- **REQUIRED ACTION**
Scan the entries line by line and return those with "ikatemart".
# # # # #
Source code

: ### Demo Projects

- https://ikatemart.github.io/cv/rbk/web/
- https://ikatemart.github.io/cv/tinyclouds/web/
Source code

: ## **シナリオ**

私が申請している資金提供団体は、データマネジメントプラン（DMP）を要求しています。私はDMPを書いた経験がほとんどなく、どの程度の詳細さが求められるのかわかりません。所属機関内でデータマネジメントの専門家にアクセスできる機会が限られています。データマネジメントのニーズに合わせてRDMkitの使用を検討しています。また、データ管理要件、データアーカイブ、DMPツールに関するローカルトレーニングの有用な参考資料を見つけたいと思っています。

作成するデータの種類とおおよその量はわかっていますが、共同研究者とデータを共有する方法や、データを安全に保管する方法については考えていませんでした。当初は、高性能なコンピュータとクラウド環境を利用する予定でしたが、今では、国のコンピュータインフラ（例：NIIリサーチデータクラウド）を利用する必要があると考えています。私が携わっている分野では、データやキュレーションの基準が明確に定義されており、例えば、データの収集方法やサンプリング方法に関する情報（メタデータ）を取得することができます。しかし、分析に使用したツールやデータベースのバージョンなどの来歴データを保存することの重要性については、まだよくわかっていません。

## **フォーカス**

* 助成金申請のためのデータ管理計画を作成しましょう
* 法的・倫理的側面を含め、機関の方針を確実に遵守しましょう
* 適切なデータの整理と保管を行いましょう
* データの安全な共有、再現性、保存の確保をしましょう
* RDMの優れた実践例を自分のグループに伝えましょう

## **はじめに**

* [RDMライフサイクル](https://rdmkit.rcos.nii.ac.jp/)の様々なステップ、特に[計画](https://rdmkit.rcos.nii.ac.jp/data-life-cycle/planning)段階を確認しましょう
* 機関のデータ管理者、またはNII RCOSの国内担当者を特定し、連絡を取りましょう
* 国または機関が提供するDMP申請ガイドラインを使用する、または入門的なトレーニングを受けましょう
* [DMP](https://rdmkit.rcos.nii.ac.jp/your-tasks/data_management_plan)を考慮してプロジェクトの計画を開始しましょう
# # # # #
- **TASK RESULT**
- https://ikatemart.github.io/cv/rbk/web/
- https://ikatemart.github.io/cv/tinyclouds/web/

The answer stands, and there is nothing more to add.